GEORGE TOWN, Feb 24 — Mayor Datuk Patahiyah Ismail maintained today that the Penang Island City Council (MBPP) does not have any record of Sir Stamford Raffles ever staying in one of the demolished buildings within the Runnymede Hotel compound and urged activists to prove the council wrong.
The mayor said the council only has records of the Runnymede Hotel building that was not demolished by the landowner.
“These heritage activists should prove their claims that the demolished building was the one Raffles had lived in when he was in Penang,” she told a press conference today.
Currently, only the three-storey 1920s hotel building was listed as a Category II heritage building under the council’s inventory of heritage buildings in the state.
Patahiyah added that the landowner had permission to demolish the surrounding buildings except for the main hotel building.
Runnymede Hotels Sdn Bhd was given planning approval in 1999 to construct a mixed development of three office blocks and a block of hotel on the site.
Patahiyah reiterated that the planning approval is still valid until today because they have already built one of the office blocks, Bangunan KWSP, which is next to the cluster of Runnymede hotel buildings.
According to the planning approval, only the main hotel building, number 40, must be preserved and restored.
The three-storey main building, in a neoclassical design, was built around 1921.
More than a century ago in 1808, this was the site where Singapore founder Thomas Stamford Raffles built his home, called Runnymede, along the North Beach.

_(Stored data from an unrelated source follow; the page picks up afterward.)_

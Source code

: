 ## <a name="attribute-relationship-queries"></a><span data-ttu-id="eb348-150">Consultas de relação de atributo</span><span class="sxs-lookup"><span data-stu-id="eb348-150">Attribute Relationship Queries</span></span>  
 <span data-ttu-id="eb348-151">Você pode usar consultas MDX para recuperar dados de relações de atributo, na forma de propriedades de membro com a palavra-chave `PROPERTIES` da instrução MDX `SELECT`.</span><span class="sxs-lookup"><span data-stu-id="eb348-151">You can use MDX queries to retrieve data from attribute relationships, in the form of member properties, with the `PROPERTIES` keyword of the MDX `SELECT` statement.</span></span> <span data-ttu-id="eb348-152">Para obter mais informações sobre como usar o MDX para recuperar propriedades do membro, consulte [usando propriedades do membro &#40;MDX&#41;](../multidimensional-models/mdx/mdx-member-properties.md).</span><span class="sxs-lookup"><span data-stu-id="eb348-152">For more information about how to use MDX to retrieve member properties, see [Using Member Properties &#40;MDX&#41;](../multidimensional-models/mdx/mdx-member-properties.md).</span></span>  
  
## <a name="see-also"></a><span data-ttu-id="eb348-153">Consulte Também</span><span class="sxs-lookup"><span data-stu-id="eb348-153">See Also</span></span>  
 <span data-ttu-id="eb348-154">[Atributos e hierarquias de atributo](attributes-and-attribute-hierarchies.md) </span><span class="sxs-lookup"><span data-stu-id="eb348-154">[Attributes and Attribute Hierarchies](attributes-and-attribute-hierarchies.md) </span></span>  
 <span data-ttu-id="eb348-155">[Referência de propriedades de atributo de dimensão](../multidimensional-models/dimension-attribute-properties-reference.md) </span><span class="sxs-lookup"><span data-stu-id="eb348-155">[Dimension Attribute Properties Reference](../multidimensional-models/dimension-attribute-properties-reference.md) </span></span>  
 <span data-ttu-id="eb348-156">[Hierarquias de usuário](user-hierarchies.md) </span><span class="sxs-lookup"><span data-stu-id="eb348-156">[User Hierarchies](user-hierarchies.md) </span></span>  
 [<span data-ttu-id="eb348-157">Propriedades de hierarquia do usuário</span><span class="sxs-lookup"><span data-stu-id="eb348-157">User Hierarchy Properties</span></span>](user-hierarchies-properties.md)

Unfortunately, the original structure burned down in 1901 but it was rebuilt on the same site a couple decades later.
The landowner demolished the collection of buildings except for the main building on February 9.
Earlier today, Gerakan Bayan Baru division chief Teh Leong Meng claimed the demolition was illegal.
He pointed out the planning permission was approved 17 years ago and insisted that such permissions can only be extended for five times.
He insisted that the planning permission was outdated and demanded that the state government explain why the demolition was allowed.
“It is time that the state government be accountable for this failure to stop the demolition of these buildings,” he told reporters at the site.